So that’s the way they’d have to get out. Thinking it over, Jimmy hurried silently toward the house. He didn’t want the gang to get caught, so he’d better warn them pretty fast. Mostly his concern had an ulterior motive—if they were caught it would louse up his own plans—but he also had a kind of reluctant liking for the different members of the gang and didn’t want them to get in any trouble. So he hurried.
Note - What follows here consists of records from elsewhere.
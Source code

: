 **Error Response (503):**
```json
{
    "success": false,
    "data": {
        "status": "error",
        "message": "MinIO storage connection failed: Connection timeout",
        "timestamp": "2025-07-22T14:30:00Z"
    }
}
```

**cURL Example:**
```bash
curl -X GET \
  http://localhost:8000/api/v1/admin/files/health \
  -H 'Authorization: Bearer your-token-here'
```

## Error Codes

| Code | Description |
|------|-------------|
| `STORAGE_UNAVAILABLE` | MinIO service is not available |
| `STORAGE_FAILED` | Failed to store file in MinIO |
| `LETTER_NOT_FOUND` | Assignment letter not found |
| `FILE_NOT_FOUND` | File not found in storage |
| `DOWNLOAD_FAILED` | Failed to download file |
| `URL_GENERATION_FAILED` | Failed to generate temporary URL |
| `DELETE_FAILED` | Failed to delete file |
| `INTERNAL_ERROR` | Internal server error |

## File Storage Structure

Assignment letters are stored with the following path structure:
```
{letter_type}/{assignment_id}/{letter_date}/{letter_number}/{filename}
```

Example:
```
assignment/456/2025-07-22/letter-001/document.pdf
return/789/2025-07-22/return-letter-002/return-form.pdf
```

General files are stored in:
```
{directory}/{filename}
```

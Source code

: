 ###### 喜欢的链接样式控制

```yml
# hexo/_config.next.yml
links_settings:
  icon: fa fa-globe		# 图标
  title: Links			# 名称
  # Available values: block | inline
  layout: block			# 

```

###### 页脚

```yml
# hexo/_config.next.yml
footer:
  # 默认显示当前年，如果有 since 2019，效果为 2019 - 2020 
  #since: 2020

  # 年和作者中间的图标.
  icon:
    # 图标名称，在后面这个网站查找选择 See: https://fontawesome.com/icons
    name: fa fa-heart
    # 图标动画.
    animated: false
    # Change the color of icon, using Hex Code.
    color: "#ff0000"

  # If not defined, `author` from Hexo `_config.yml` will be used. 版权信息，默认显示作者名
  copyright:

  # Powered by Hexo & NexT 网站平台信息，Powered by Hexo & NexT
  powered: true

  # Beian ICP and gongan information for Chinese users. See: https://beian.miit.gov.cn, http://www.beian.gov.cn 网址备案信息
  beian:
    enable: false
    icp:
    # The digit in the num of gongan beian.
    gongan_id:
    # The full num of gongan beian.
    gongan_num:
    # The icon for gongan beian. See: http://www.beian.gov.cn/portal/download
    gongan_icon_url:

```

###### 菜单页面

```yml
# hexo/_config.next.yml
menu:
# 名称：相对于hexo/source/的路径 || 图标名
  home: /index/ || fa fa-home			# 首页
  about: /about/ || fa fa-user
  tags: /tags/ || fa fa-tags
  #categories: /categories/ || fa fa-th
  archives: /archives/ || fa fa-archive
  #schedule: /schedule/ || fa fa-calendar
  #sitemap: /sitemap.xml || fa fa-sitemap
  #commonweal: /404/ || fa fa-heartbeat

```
This time, when he scaled up the rope, he left the boards out of the window. Unlocking the door, hurrying downstairs, he went straight to the suitcase. A transmitter; hmmmmm.
Found it. It looked like a tadpole, a round piece of metal shaped like a nickel, with a tail of wire trailing away from it…A part of the suitcase lining had been pulled out, the transmitter placed behind it, and the lining glued down over it again. An unsuspicious person wouldn’t notice it, but a lump like that would never have gotten through Customs. Jimmy was surprised nobody in the gang had noticed it.
Holding the transmitter in his hand, he considered his next move. Destroy it? No, they might still have their receivers on, and if the transmitter stopped sending they’d surely attack the house at once. There were still a few shards of shelf stacked up next to the fireplace; he stuffed the thing in among them. Go ahead and transmit now.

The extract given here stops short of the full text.